(To do):
When a line below contains the word "capabilities", copy that line.

(Supplied material):
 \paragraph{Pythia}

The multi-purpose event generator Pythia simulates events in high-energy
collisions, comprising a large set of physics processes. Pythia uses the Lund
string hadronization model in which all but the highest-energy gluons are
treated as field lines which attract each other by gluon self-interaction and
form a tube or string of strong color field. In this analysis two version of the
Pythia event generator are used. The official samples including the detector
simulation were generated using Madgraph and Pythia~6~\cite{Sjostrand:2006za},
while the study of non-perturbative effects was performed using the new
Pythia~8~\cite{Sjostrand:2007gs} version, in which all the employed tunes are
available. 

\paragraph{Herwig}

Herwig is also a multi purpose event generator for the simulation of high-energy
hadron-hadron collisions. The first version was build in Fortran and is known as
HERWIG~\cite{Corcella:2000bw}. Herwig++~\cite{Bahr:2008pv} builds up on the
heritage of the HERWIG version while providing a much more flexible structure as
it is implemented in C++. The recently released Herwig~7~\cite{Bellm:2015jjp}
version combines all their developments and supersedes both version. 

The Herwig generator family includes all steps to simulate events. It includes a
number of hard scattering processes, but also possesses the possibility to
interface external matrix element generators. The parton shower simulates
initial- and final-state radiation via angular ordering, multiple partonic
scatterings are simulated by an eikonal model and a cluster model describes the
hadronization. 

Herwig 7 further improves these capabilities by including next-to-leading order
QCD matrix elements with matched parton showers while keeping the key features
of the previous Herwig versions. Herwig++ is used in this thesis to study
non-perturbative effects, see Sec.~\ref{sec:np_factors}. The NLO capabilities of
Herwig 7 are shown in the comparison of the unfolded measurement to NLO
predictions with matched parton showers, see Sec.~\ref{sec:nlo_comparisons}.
--
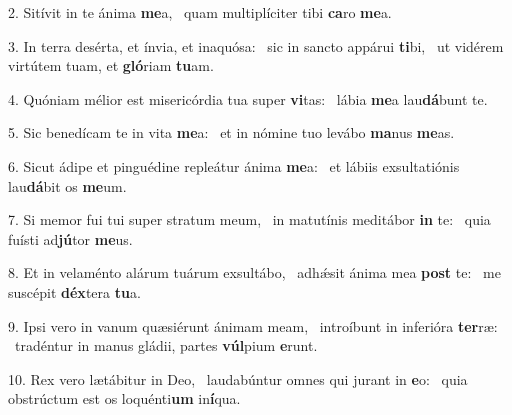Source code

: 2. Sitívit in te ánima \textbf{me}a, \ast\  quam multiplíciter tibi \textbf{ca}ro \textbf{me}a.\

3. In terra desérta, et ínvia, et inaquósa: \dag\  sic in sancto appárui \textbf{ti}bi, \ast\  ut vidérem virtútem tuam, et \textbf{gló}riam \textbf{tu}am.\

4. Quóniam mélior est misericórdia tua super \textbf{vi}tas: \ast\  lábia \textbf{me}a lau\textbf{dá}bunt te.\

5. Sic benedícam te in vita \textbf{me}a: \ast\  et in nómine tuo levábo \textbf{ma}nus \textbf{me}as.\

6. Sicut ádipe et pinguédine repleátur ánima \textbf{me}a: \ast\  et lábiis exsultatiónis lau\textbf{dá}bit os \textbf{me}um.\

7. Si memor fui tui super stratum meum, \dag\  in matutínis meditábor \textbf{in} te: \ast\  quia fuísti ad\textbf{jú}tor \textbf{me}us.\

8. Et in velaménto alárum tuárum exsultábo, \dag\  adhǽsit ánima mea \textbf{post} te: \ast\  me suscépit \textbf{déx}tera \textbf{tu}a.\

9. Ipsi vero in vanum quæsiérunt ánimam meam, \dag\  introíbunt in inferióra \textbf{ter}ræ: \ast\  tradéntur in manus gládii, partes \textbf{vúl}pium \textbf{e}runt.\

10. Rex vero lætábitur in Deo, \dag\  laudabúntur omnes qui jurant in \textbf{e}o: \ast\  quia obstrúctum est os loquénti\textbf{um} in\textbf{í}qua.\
---
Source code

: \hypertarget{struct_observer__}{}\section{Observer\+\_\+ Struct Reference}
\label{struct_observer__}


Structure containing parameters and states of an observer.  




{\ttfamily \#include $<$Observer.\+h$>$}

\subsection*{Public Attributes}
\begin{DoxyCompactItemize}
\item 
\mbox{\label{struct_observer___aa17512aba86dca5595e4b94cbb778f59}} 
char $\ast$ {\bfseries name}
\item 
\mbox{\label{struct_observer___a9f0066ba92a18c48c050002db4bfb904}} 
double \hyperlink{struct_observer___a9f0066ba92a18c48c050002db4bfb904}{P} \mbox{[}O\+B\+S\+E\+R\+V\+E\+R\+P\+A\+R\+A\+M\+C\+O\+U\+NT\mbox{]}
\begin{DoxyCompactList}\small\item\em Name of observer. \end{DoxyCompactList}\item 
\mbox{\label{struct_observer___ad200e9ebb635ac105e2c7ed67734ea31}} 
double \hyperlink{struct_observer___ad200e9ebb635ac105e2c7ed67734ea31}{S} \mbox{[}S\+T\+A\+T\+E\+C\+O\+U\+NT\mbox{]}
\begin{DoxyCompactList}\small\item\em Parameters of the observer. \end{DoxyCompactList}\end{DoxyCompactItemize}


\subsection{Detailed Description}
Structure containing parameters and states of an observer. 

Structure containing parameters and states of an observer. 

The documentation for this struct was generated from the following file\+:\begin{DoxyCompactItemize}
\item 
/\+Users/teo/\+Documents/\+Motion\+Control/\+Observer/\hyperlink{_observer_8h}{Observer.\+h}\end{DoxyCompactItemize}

(Problem solution):
Herwig 7 further improves these capabilities by including next-to-leading order
non-perturbative effects, see Sec.~\ref{sec:np_factors}. The NLO capabilities of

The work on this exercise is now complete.